Fall 2019 - LBST 330 D200
Selected Topics in Labour Studies (3)
Class Number: 9408
Delivery Method: In Person
Selected topics in areas not currently offered within the undergraduate course offerings. Students may take more than one offering of LBST Selected Topics courses for credit, as long as the topic for each offering is different.
Craft: Material Work in a Digital Age
How do we account for the recent popular enthusiasm for the local, artisanal and handmade? Does the preponderance of artisanally produced commodities suggest a shift in contemporary consumer culture beyond or against the centralized mass production of the industrial period, or do localist and ‘maker’ movements simply reflect the increasingly diffuse nature of production of the digital age? More importantly, what do these changes mean for labour and the conditions workers face in an ever more precarious world of work?

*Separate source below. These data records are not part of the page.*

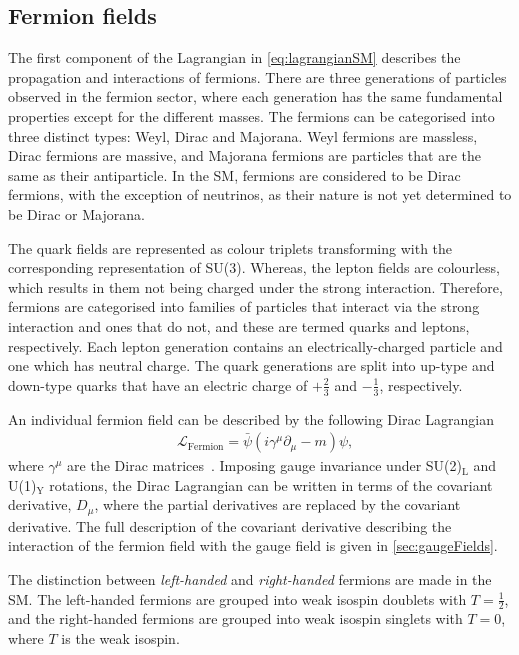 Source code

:\subsection{Fermion fields}\label{sec:fermionFields}
The first component of the Lagrangian in \cref{eq:lagrangianSM} describes the propagation and interactions of fermions. There are three generations of particles observed in the fermion sector, where each generation has the same fundamental properties except for the different masses. The fermions can be categorised into three distinct types: Weyl, Dirac and Majorana. Weyl fermions are massless, Dirac fermions are massive, and Majorana fermions are particles that are the same as their antiparticle. In the SM, fermions are considered to be Dirac fermions, with the exception of neutrinos, as their nature is not yet determined to be Dirac or Majorana. 

The quark fields are represented as colour triplets transforming with the corresponding representation of SU(3). Whereas, the lepton fields are colourless, which results in them not being charged under the strong interaction. Therefore, fermions are categorised into families of particles that interact via the strong interaction and ones that do not, and these are termed quarks and leptons, respectively. Each lepton generation contains an electrically-charged particle and one which has neutral charge. The quark generations are split into up-type and down-type quarks that have an electric charge of $+\frac{2}{3}$ and $-\frac{1}{3}$, respectively. 

An individual fermion field can be described by the following Dirac Lagrangian
\begin{equation}
    \label{eq:lagrangianFermion}
    \begin{aligned}
        & \mathcal{L}_\mathrm{Fermion} = \bar{\psi}\left(i\gamma^\mu \partial_\mu - m\right)\psi,
    \end{aligned}
\end{equation}
where $\gamma^{\mu}$ are the Dirac matrices~\cite{doi:10.1098/rspa.1928.0023}. Imposing gauge invariance under SU(2)$_\mathrm{L}$ and U(1)$_\mathrm{Y}$ rotations, the Dirac Lagrangian can be written in terms of the covariant derivative, $D_\mu$, where the partial derivatives are replaced by the covariant derivative. The full description of the covariant derivative describing the interaction of the fermion field with the gauge field is given in \cref{sec:gaugeFields}. 

The distinction between \emph{left-handed} and \emph{right-handed} fermions are made in the SM. The left-handed fermions are grouped into weak isospin doublets with $T = \frac{1}{2}$, and the right-handed fermions are grouped into weak isospin singlets with $T = 0$, where $T$ is the weak isospin. 

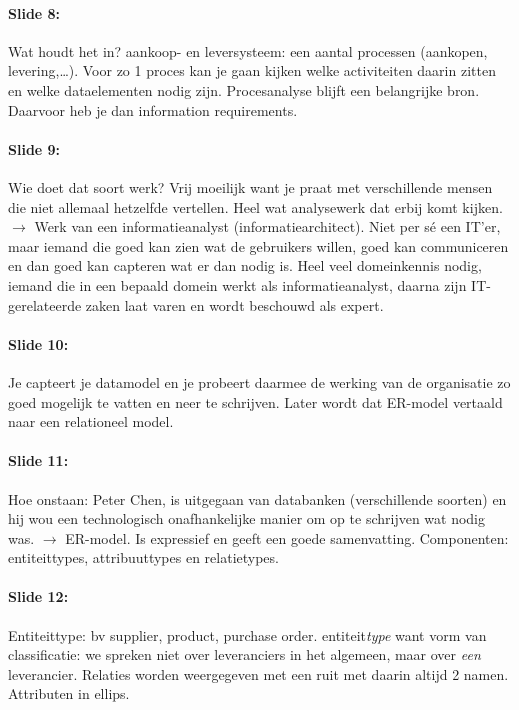 \documentclass[10pt,a4paper]{report}
\begin{document}
\paragraph{Slide 8:}Wat houdt het in? aankoop- en leversysteem: een aantal processen (aankopen, levering,…). Voor zo 1 proces kan je gaan kijken welke activiteiten daarin zitten en welke dataelementen nodig zijn. Procesanalyse blijft een belangrijke bron. Daarvoor heb je dan information requirements.

\paragraph{Slide 9:}Wie doet dat soort werk? Vrij moeilijk want je praat met verschillende mensen die niet allemaal hetzelfde vertellen. Heel wat analysewerk dat erbij komt kijken. $\rightarrow$ Werk van een informatieanalyst (informatiearchitect). Niet per s\'e een IT'er, maar iemand die goed kan zien wat de gebruikers willen, goed kan communiceren en dan goed kan capteren wat er dan nodig is. Heel veel domeinkennis nodig, iemand die in een bepaald domein werkt als informatieanalyst, daarna zijn IT-gerelateerde zaken laat varen en wordt beschouwd als expert.

\paragraph{Slide 10:}Je capteert je datamodel en je probeert daarmee de werking van de organisatie zo goed mogelijk te vatten en neer te schrijven. Later wordt dat ER-model vertaald naar een relationeel model.

\paragraph{Slide 11:}Hoe onstaan: Peter Chen, is uitgegaan van databanken (verschillende soorten) en hij wou een technologisch onafhankelijke manier om op te schrijven wat nodig was. $\rightarrow$ ER-model.
Is expressief en geeft een goede samenvatting. Componenten: entiteittypes, attribuuttypes en relatietypes.

\paragraph{Slide 12:}Entiteittype: bv supplier, product, purchase order. entiteit\emph{type} want vorm van classificatie: we spreken niet over leveranciers in het algemeen, maar over \emph{een} leverancier. Relaties worden weergegeven met een ruit met daarin altijd 2 namen. Attributen in ellips.
\end{document}
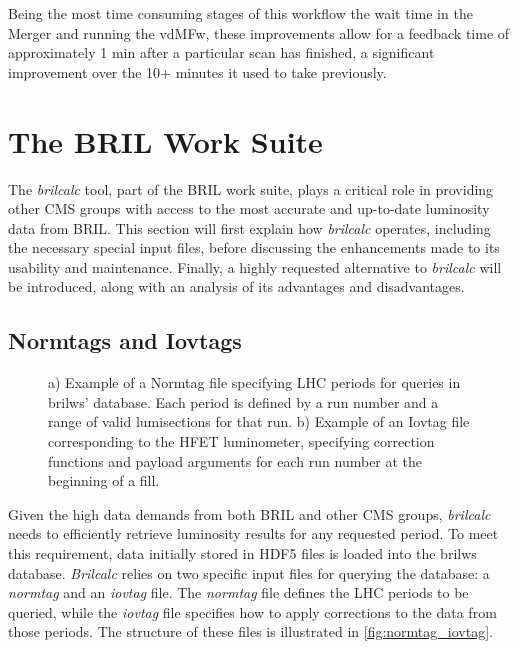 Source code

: Being the most time consuming stages of this workflow the wait time in the Merger and running the vdMFw, these improvements allow for a feedback time of approximately 1 min after a particular scan has finished, a significant improvement over the 10+ minutes it used to take previously.
 

\section{The BRIL Work Suite}
\label{sec:the_bril_work_suite}

The \textit{brilcalc} tool, part of the BRIL work suite, plays a critical role in providing other CMS groups with access to the most accurate and up-to-date luminosity data from BRIL. This section will first explain how \textit{brilcalc} operates, including the necessary special input files, before discussing the enhancements made to its usability and maintenance. Finally, a highly requested alternative to \textit{brilcalc} will be introduced, along with an analysis of its advantages and disadvantages.

\subsection{Normtags and Iovtags}

\begin{figure}[!htb]
	\centering
	\caption{a) Example of a Normtag file specifying LHC periods for queries in brilws' database. Each period is defined by a run number and a range of valid lumisections for that run. b) Example of an Iovtag file corresponding to the HFET luminometer, specifying correction functions and payload arguments for each run number at the beginning of a fill.}
	\label{fig:normtag_iovtag}
\end{figure}

Given the high data demands from both BRIL and other CMS groups, \textit{brilcalc} needs to efficiently retrieve luminosity results for any requested period. To meet this requirement, data initially stored in HDF5 files is loaded into the brilws database. \textit{Brilcalc} relies on two specific input files for querying the database: a \textit{normtag} and an \textit{iovtag} file. The \textit{normtag} file defines the LHC periods to be queried, while the \textit{iovtag} file specifies how to apply corrections to the data from those periods. The structure of these files is illustrated in \autoref{fig:normtag_iovtag}.

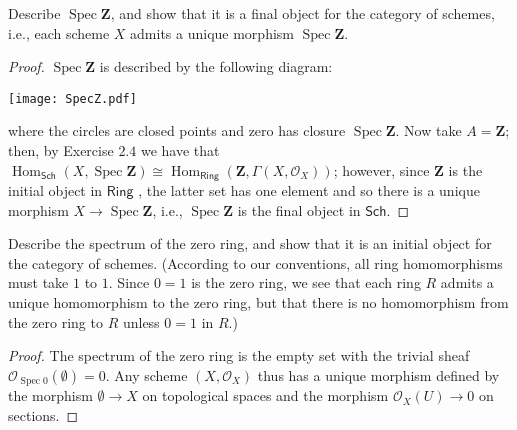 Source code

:\documentclass[10pt]{article}
\theoremstyle{definition}
\theoremstyle{remark}
\numberwithin{equation}{section}
\numberwithin{figure}{subsubsection}
\DeclareMathOperator{\Spec}{Spec}
\DeclareMathOperator{\Hom}{Hom}
\newcommand{\OO}{\mathcal{O}}
\newcommand{\Sch}{\mathsf{Sch}}
\newcommand{\Ring}{\mathsf{Ring}}
\begin{document}
\begin{problem}
  Describe $\Spec\mathbf{Z}$, and show that it is a final object for the category of schemes, i.e., each scheme $X$ admits a unique morphism $\Spec\mathbf{Z}$.
\end{problem}
\begin{proof}
  $\Spec\mathbf{Z}$ is described by the following diagram:
  \vspace{1em}
  \begin{center}
    \texttt{[image: SpecZ.pdf]}
  \end{center}
  where the circles are closed points and zero has closure $\Spec\mathbf{Z}$.
  Now take $A = \mathbf{Z}$; then, by Exercise $2.4$ we have that $\Hom_\Sch(X,\Spec\mathbf{Z}) \cong \Hom_\Ring(\mathbf{Z},\Gamma(X,\OO_X))$; however, since $\mathbf{Z}$ is the initial object in $\Ring$ \cite[Prop.~11.3.10]{Art11}, the latter set has one element and so there is a unique morphism $X\to\Spec\mathbf{Z}$, i.e., $\Spec\mathbf{Z}$ is the final object in $\Sch$.
\end{proof}

\begin{problem}
  Describe the spectrum of the zero ring, and show that it is an initial object for the category of schemes. (According to our conventions, all ring homomorphisms must take $1$ to $1$. Since $0=1$ is the zero ring, we see that each ring $R$ admits a unique homomorphism to the zero ring, but that there is no homomorphism from the zero ring to $R$ unless $0 = 1$ in $R$.)
\end{problem}
\begin{proof}
  The spectrum of the zero ring is the empty set with the trivial sheaf $\OO_{\Spec 0}(\emptyset) = 0$. Any scheme $(X,\OO_X)$ thus has a unique morphism defined by the morphism $\emptyset \to X$ on topological spaces and the morphism $\OO_X(U) \to 0$ on sections.
\end{proof}
\end{document}
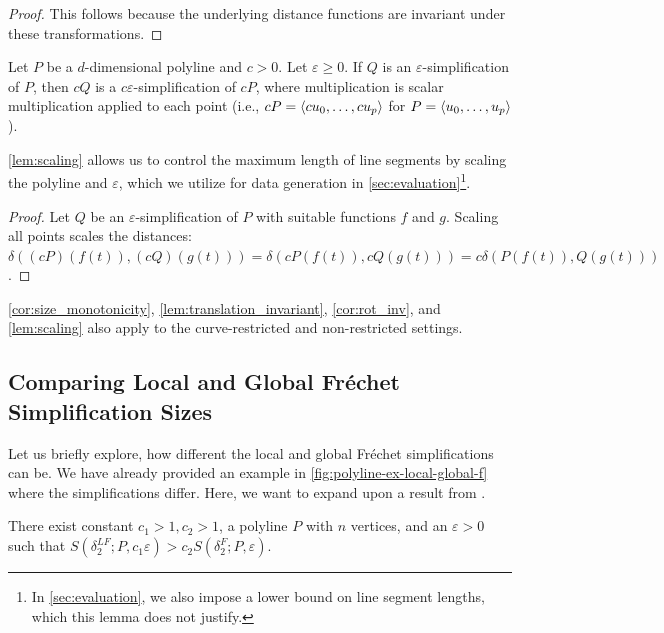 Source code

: \begin{proof}
	This follows because the underlying distance functions are invariant under these transformations.
\end{proof}

\begin{lemma}\label{lem:scaling}
	Let \(P\) be a \(d\)-dimensional polyline and \(c > 0\). Let \(\varepsilon \geq 0\). If \(Q\) is an \(\varepsilon\)-simplification of \(P\), then \(cQ\) is a \(c\varepsilon\)-simplification of \(cP\), where multiplication is scalar multiplication applied to each point (i.e., \(cP = \left\langle cu_0, \dots, cu_p\right\rangle\) for \(P = \left\langle u_0,\dots, u_p\right\rangle\)).
\end{lemma}

\cref{lem:scaling} allows us to control the maximum length of line segments by scaling the polyline and \(\varepsilon\), which we utilize for data generation in \cref{sec:evaluation}\footnote{In \cref{sec:evaluation}, we also impose a lower bound on line segment lengths, which this lemma does not justify.}.

\begin{proof}
	Let \(Q\) be an \(\varepsilon\)-simplification of \(P\) with suitable functions \(f\) and \(g\). Scaling all points scales the distances: \(\delta((cP)(f(t)), (cQ)(g(t))) = \delta(cP(f(t)), cQ(g(t))) = c\delta(P(f(t)), Q(g(t)))\).
\end{proof}

\begin{remark}
	\cref{cor:size_monotonicity}, \cref{lem:translation_invariant}, \cref{cor:rot_inv}, and \cref{lem:scaling} also apply to the curve-restricted and non-restricted settings.
\end{remark}

\subsection{Comparing Local and Global Fréchet Simplification Sizes}
Let us briefly explore, how different the local and global Fréchet simplifications can be. We have already provided an example in \cref{fig:polyline-ex-local-global-f} where the simplifications differ. Here, we want to expand upon a result from \citeauthor{on_optimal_polyline_simplification_using_the_hausdorff_and_frechet_distance}. 

\begin{theorem}
	There exist constant \(c_1 > 1, c_2 > 1\), a polyline \(P\) with \(n\) vertices, and an \(\varepsilon > 0\) such that \(S(\delta^{LF}_2; P, c_1 \varepsilon) > c_2 S(\delta^F_2; P, \varepsilon)\).
\end{theorem}

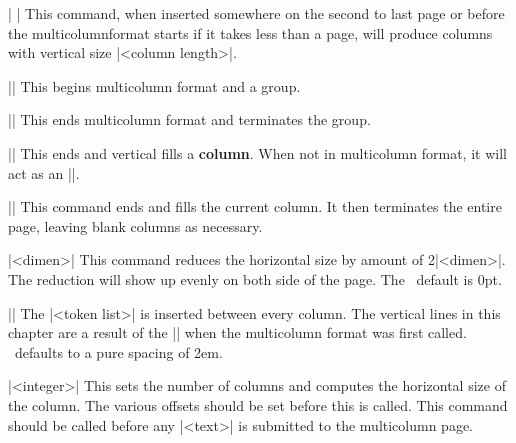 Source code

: \beginblockmode
\ext\@| |
\nbr
This command, when inserted somewhere  on the second to last page or before
the 
multicolumnformat starts if it takes less than a page, will produce columns
with vertical size |<column length>|.


\mbr
\ext\@|\beginmulticolumnformat|
\nbr
This begins multicolumn format and a group.


\mbr
\ext\@|\endmulticolumnformat|
\nbr
This ends multicolumn format and terminates the group. 

\mbr
\ext\@|\ejectcolumn|
\nbr
This ends and vertical fills a {\bf column}. When not in multicolumn format,
it will act as an |\ejectpage|.


\mbr
\ext\@|\ejectpage|
\nbr
This command ends and fills the current column. It  then terminates the
entire page, leaving blank columns as necessary.

\mbr
\ext\@|\firstcolumnoffset 
      [=] <dimen>|
\nbr
This command reduces the horizontal size by
amount of 2|<dimen>|. The reduction will show up 
evenly on both side of the page. The \intex\ default is 0pt.

\mbr
\ext\@||
\nbr
The |<token list>| is  inserted between every
column. The vertical lines  in this chapter are a result of the
|\vrule| when the multicolumn format was first called. \intex\ defaults to a
pure spacing of 2em. 


\mbr
\ext\@|\numberofcolumns 
      [=] <integer>|
\nbr
This sets the number of columns and computes the horizontal size of the
column. The various offsets should be set before this is called. This command
should be called before any |<text>| is submitted to the multicolumn page.
\endblockmode
\endmulticolumnformat
\ejectpage
\done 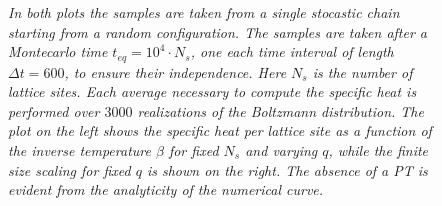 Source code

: \documentclass[aps,pra,superscriptaddress]{revtex4}
\renewcommand{\(}{\left(}
\renewcommand{\)}{\right)}
\renewcommand{\[}{\left[}
\renewcommand{\]}{\right]}
\begin{document}
\begin{figure}[H]
\center
{}
\caption{{\em In both plots the samples are taken from a single stocastic chain starting from a random configuration. The samples are taken after a Montecarlo time $t_{eq} = 10^4 \cdot N_s$, one each time interval of length $\Delta t = 600$, to ensure their independence. Here $N_s$ is the number of lattice sites. Each average necessary to compute the specific heat is performed over $3000$ realizations of the Boltzmann distribution. The plot on the left shows the specific heat per lattice site as a function of the inverse temperature $\beta$ for fixed $N_s$ and varying $q$, while the finite size scaling for fixed $q$ is shown on the right. The absence of a PT is evident from the analyticity of the numerical curve.     }}
\label{specheat}
\end{figure}
 
\end{document}
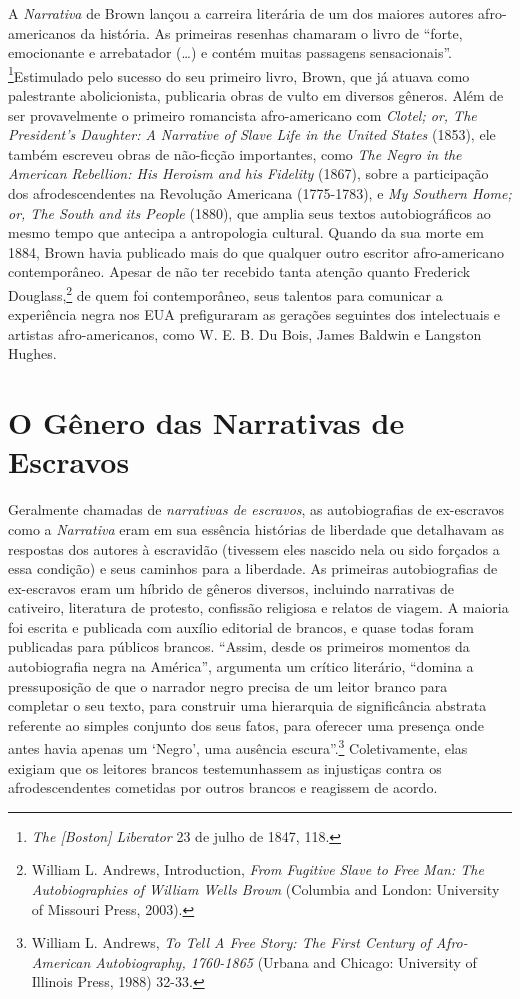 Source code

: A \emph{Narrativa} de Brown
lançou a carreira literária de um dos maiores autores afro-americanos da
história. As primeiras resenhas chamaram o livro de ``forte, emocionante
e arrebatador (\ldots{}) e contém muitas passagens sensacionais''.
\footnote{\emph{The {[}Boston{]} Liberator} 23 de julho de 1847, 118.}Estimulado
pelo sucesso do seu primeiro livro, Brown, que já atuava como
palestrante abolicionista, publicaria obras de vulto em diversos
gêneros. Além de ser provavelmente o primeiro romancista afro-americano
com \emph{Clotel; or, The President's Daughter: A Narrative of Slave
Life in the United States} (1853), ele também escreveu obras de
não-ficção importantes, como \emph{The Negro in the American Rebellion:
His Heroism and his Fidelity} (1867), sobre a participação dos
afrodescendentes na Revolução Americana (1775-1783), e \emph{My Southern
Home; or, The South and its People} (1880), que amplia seus textos
autobiográficos ao mesmo tempo que antecipa a antropologia cultural.
Quando da sua morte em 1884, Brown havia publicado mais do que qualquer
outro escritor afro-americano contemporâneo. Apesar de não ter recebido
tanta atenção quanto Frederick Douglass,\footnote{William L. Andrews,
  Introduction, \emph{From Fugitive Slave to Free Man: The
  Autobiographies of William Wells Brown} (Columbia and London:
  University of Missouri Press, 2003).} de quem foi contemporâneo, seus
talentos para comunicar a experiência negra nos EUA prefiguraram as
gerações seguintes dos intelectuais e artistas afro-americanos, como W.
E. B. Du Bois, James Baldwin e Langston Hughes.

\section{O Gênero das Narrativas de Escravos}

Geralmente chamadas de \emph{narrativas de escravos}, as autobiografias
de ex-escravos como a \emph{Narrativa} eram em sua essência histórias de
liberdade que detalhavam as respostas dos autores à escravidão (tivessem
eles nascido nela ou sido forçados a essa condição) e seus caminhos para
a liberdade. As primeiras autobiografias de ex-escravos eram um híbrido
de gêneros diversos, incluindo narrativas de cativeiro, literatura de
protesto, confissão religiosa e relatos de viagem. A maioria foi escrita
e publicada com auxílio editorial de brancos, e quase todas foram
publicadas para públicos brancos. ``Assim, desde os primeiros momentos
da autobiografia negra na América'', argumenta um crítico literário,
``domina a pressuposição de que o narrador negro precisa de um leitor
branco para completar o seu texto, para construir uma hierarquia de
significância abstrata referente ao simples conjunto dos seus fatos,
para oferecer uma presença onde antes havia apenas um `Negro', uma
ausência escura''.\footnote{William L. Andrews, \emph{To Tell A Free
  Story: The First Century of Afro-American Autobiography, 1760-1865}
  (Urbana and Chicago: University of Illinois Press, 1988) 32-33.}
Coletivamente, elas exigiam que os leitores brancos testemunhassem as
injustiças contra os afrodescendentes cometidas por outros brancos e
reagissem de acordo.

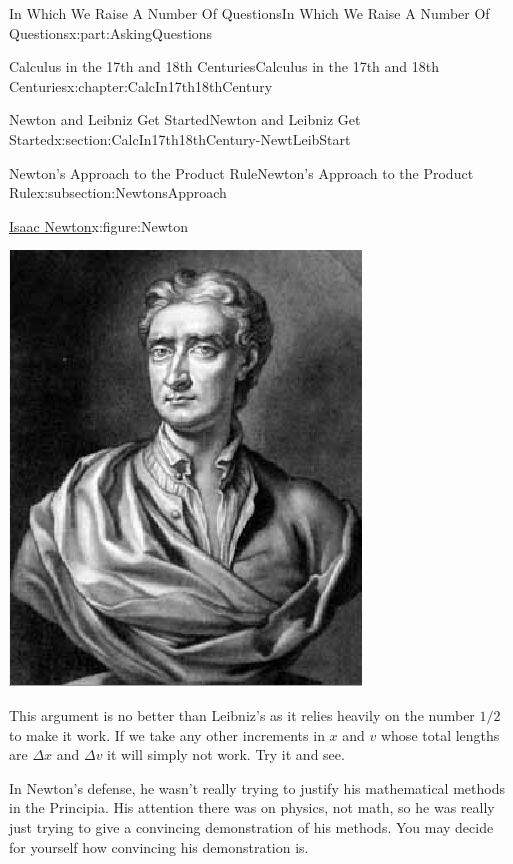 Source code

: \documentclass[oneside,10pt,]{book}
\numberwithin{equation}{section}
\begin{document}
\begin{partptx}{In Which We Raise A Number Of Questions}{}{In Which We Raise A Number Of Questions}{}{}{x:part:AskingQuestions}
\begin{chapterptx}{Calculus in the 17th and 18th Centuries}{}{Calculus in the 17th and 18th Centuries}{}{}{x:chapter:CalcIn17th18thCentury}
\begin{sectionptx}{Newton and Leibniz Get Started}{}{Newton and Leibniz Get Started}{}{}{x:section:CalcIn17th18thCentury-NewtLeibStart}
\begin{subsectionptx}{Newton's Approach to the Product Rule}{}{Newton's Approach to the Product Rule}{}{}{x:subsection:NewtonsApproach}
\begin{figureptx}{\href{https://mathshistory.st-andrews.ac.uk/Biographies/Newton/}{Isaac Newton}\protect\footnotemark{}}{x:figure:Newton}{}
\begin{image}{0.325}{0.35}{0.325}
\includegraphics[width=\linewidth]{images/Newton.png}
\end{image}%
\tcblower
\end{figureptx}%
%
This argument is no better than Leibniz's as it relies heavily on the number \(1/2\) to make it work.  If we take any other increments in \(x\) and \(v\) whose total lengths are \(\Delta x\) and \(\Delta v\) it will simply not work.  Try it and see.%
\par
In Newton's defense, he wasn't really trying to justify his mathematical methods in the Principia.  His attention there was on physics, not math, so he was really just trying to give a convincing demonstration of his methods.  You may decide for yourself how convincing his demonstration is.%
\par

\end{subsectionptx}
\end{sectionptx}
\end{chapterptx}
\end{partptx}
\end{document}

This special seminar will interrogate the category of craft in historical and contemporary context. It will begin by considering the historical transformation of dominant forms of work from pre-industrial capitalism, through the industrial revolution and on to the informationally mediated labour context of today, questioning the role of the artisan, the piece-worker, and the homeworker throughout these profound political economic shifts. It will move on to track the histories and narratives of craft and craft-worker movements from Victorian England to the 1960s counter-culture to punk subcultures and on to today’s localist and makers’ movements. Finally, the course will look at specific case studies of popular craft industries such as artisanal foods and drinks, hand-made furniture and décor, and digitally-mediated craft marketplaces, such as Etsy, to better understand the working arrangements, worker identities/cultures and potentials for collective organizing that these industries and others like them present.
Concepts relating to precarity, feminism, colonialism and ideology will be woven throughout these explorations in order to provide opportunities for critical examination of cultural narratives that might, at first glance, seem benign but that, under further scrutiny, might also obscure relations of exploitation, atomization, and reinforcement of social privilege and exclusion.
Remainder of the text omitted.